SUPPLIED RECORDS
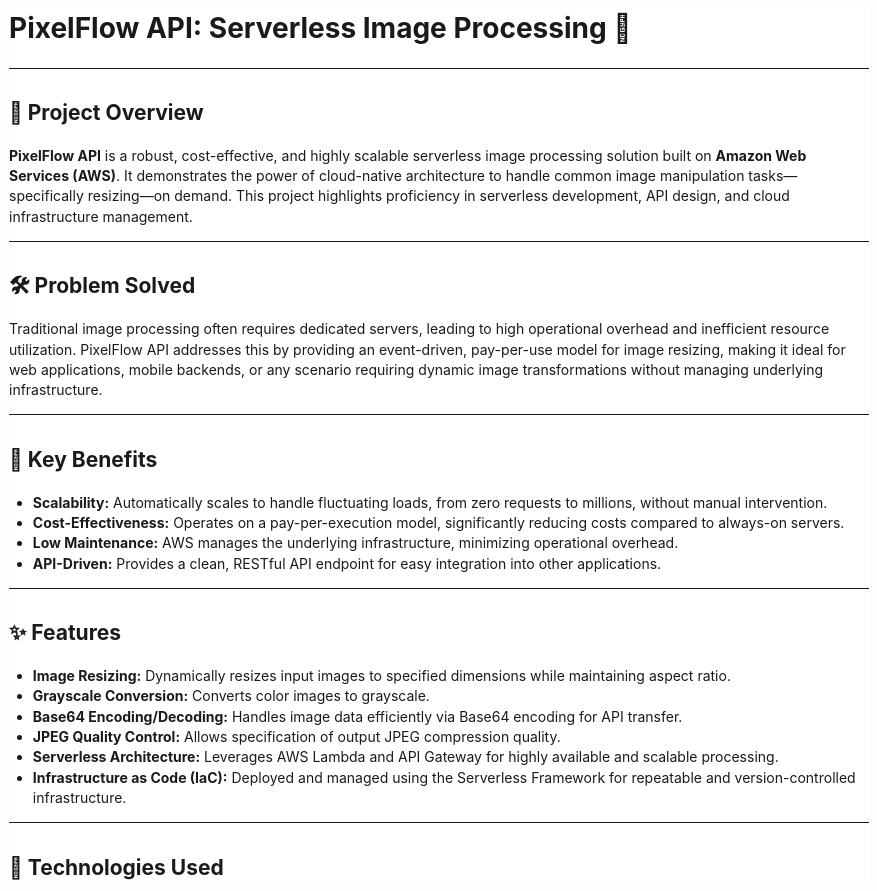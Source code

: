 # PixelFlow API: Serverless Image Processing 🌟

---

## 🚀 Project Overview

**PixelFlow API** is a robust, cost-effective, and highly scalable serverless image processing solution built on **Amazon Web Services (AWS)**. It demonstrates the power of cloud-native architecture to handle common image manipulation tasks—specifically resizing—on demand. This project highlights proficiency in serverless development, API design, and cloud infrastructure management.

---

## 🛠️ Problem Solved

Traditional image processing often requires dedicated servers, leading to high operational overhead and inefficient resource utilization. PixelFlow API addresses this by providing an event-driven, pay-per-use model for image resizing, making it ideal for web applications, mobile backends, or any scenario requiring dynamic image transformations without managing underlying infrastructure.

---

## 🎯 Key Benefits

- **Scalability:** Automatically scales to handle fluctuating loads, from zero requests to millions, without manual intervention.
- **Cost-Effectiveness:** Operates on a pay-per-execution model, significantly reducing costs compared to always-on servers.
- **Low Maintenance:** AWS manages the underlying infrastructure, minimizing operational overhead.
- **API-Driven:** Provides a clean, RESTful API endpoint for easy integration into other applications.

---

## ✨ Features

- **Image Resizing:** Dynamically resizes input images to specified dimensions while maintaining aspect ratio.
- **Grayscale Conversion:** Converts color images to grayscale.
- **Base64 Encoding/Decoding:** Handles image data efficiently via Base64 encoding for API transfer.
- **JPEG Quality Control:** Allows specification of output JPEG compression quality.
- **Serverless Architecture:** Leverages AWS Lambda and API Gateway for highly available and scalable processing.
- **Infrastructure as Code (IaC):** Deployed and managed using the Serverless Framework for repeatable and version-controlled infrastructure.

---

## 🧰 Technologies Used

ABOUT THIS TASK
Please copy, exactly as written, every line in the listing above from the line with "- **API-Driven:** Provides" up to and including the line with "- **JPEG Quality".

RESULT BELOW
- **API-Driven:** Provides a clean, RESTful API endpoint for easy integration into other applications.

---

## ✨ Features

- **Image Resizing:** Dynamically resizes input images to specified dimensions while maintaining aspect ratio.
- **Grayscale Conversion:** Converts color images to grayscale.
- **Base64 Encoding/Decoding:** Handles image data efficiently via Base64 encoding for API transfer.
- **JPEG Quality Control:** Allows specification of output JPEG compression quality.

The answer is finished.